[Saved data entries]
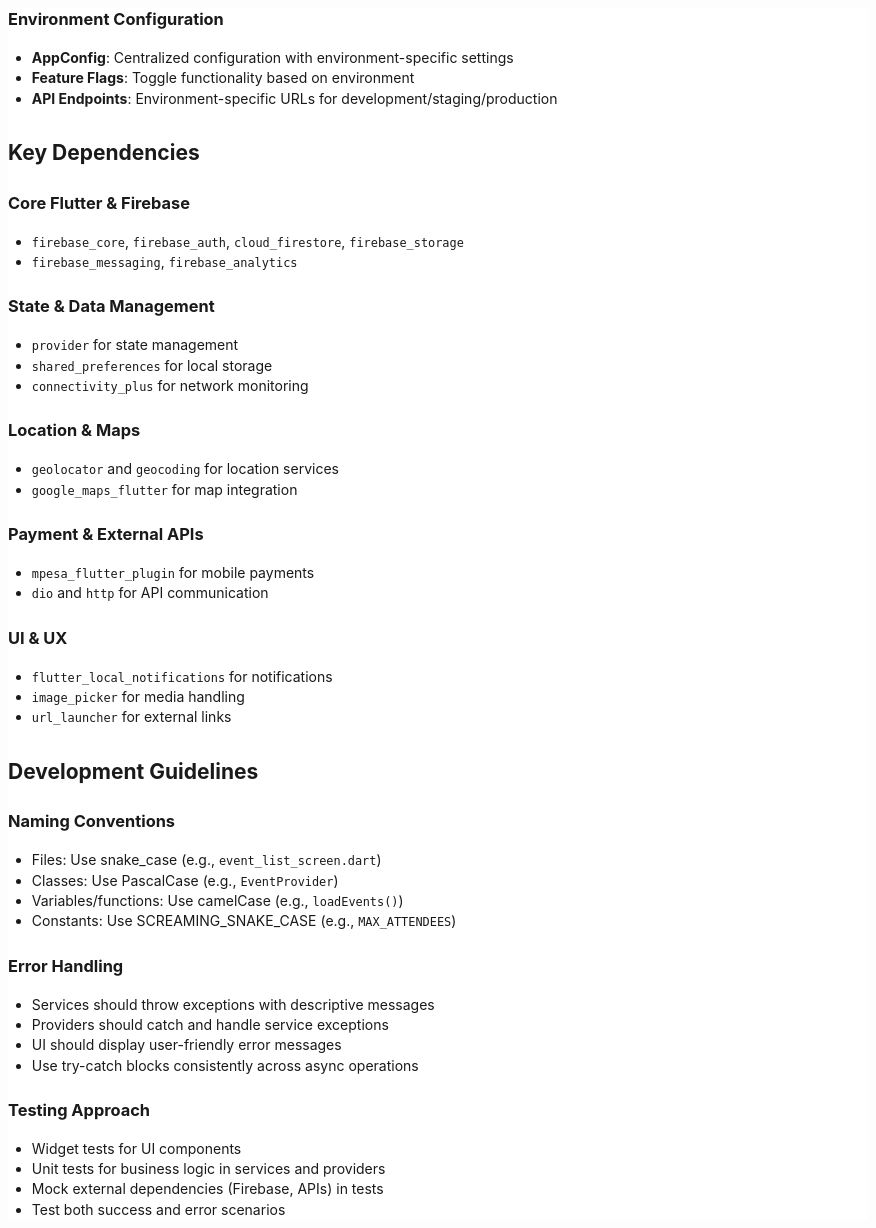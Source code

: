 ### Environment Configuration
- **AppConfig**: Centralized configuration with environment-specific settings
- **Feature Flags**: Toggle functionality based on environment
- **API Endpoints**: Environment-specific URLs for development/staging/production

## Key Dependencies

### Core Flutter & Firebase
- `firebase_core`, `firebase_auth`, `cloud_firestore`, `firebase_storage`
- `firebase_messaging`, `firebase_analytics`

### State & Data Management
- `provider` for state management
- `shared_preferences` for local storage
- `connectivity_plus` for network monitoring

### Location & Maps
- `geolocator` and `geocoding` for location services
- `google_maps_flutter` for map integration

### Payment & External APIs
- `mpesa_flutter_plugin` for mobile payments
- `dio` and `http` for API communication

### UI & UX
- `flutter_local_notifications` for notifications
- `image_picker` for media handling
- `url_launcher` for external links

## Development Guidelines

### Naming Conventions
- Files: Use snake_case (e.g., `event_list_screen.dart`)
- Classes: Use PascalCase (e.g., `EventProvider`)
- Variables/functions: Use camelCase (e.g., `loadEvents()`)
- Constants: Use SCREAMING_SNAKE_CASE (e.g., `MAX_ATTENDEES`)

### Error Handling
- Services should throw exceptions with descriptive messages
- Providers should catch and handle service exceptions
- UI should display user-friendly error messages
- Use try-catch blocks consistently across async operations

### Testing Approach
- Widget tests for UI components
- Unit tests for business logic in services and providers
- Mock external dependencies (Firebase, APIs) in tests
- Test both success and error scenarios
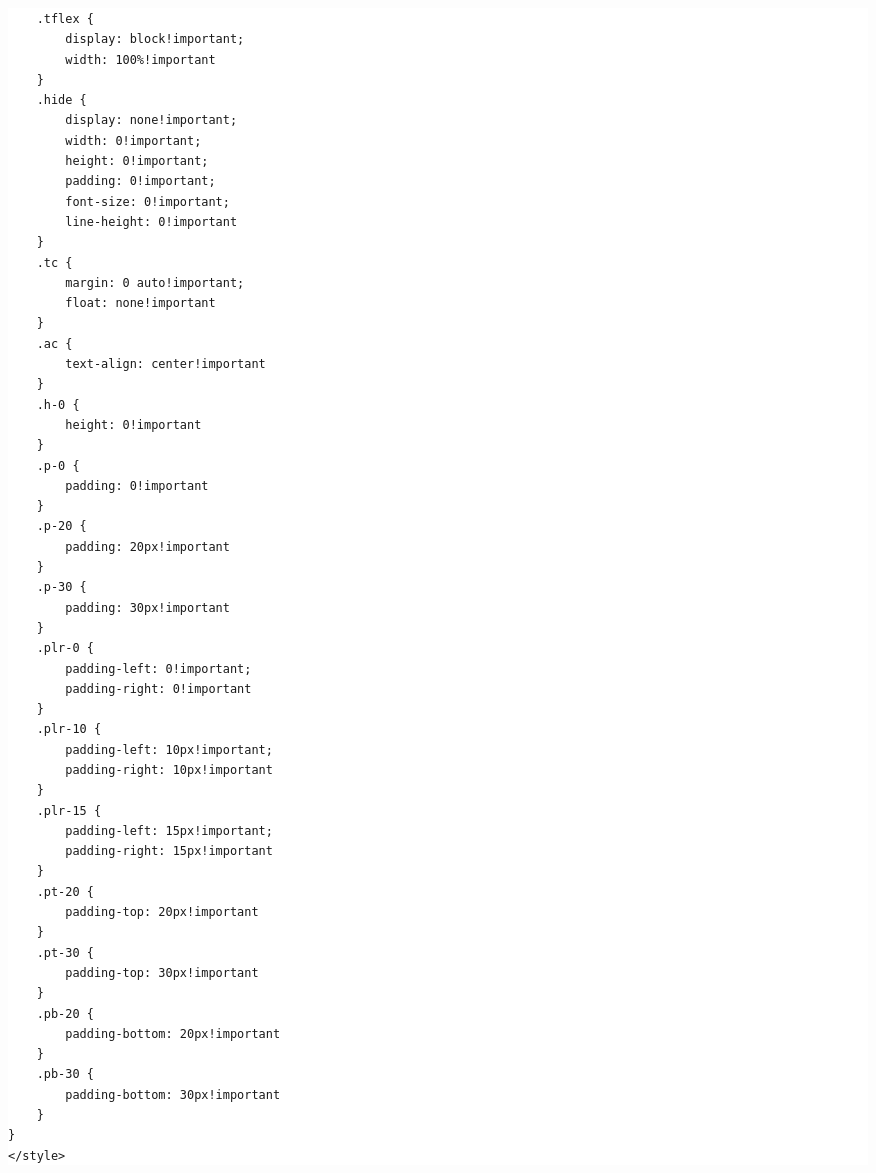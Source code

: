		.tflex {
			display: block!important;
			width: 100%!important
		}
		.hide {
			display: none!important;
			width: 0!important;
			height: 0!important;
			padding: 0!important;
			font-size: 0!important;
			line-height: 0!important
		}
		.tc {
			margin: 0 auto!important;
			float: none!important
		}
		.ac {
			text-align: center!important
		}
		.h-0 {
			height: 0!important
		}
		.p-0 {
			padding: 0!important
		}
		.p-20 {
			padding: 20px!important
		}
		.p-30 {
			padding: 30px!important
		}
		.plr-0 {
			padding-left: 0!important;
			padding-right: 0!important
		}
		.plr-10 {
			padding-left: 10px!important;
			padding-right: 10px!important
		}
		.plr-15 {
			padding-left: 15px!important;
			padding-right: 15px!important
		}
		.pt-20 {
			padding-top: 20px!important
		}
		.pt-30 {
			padding-top: 30px!important
		}
		.pb-20 {
			padding-bottom: 20px!important
		}
		.pb-30 {
			padding-bottom: 30px!important
		}
	}
	</style>
</head>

§ The problem
Select and copy each line from the data that includes the word "bottom".

§ Completed exercise
			padding-bottom: 20px!important
			padding-bottom: 30px!important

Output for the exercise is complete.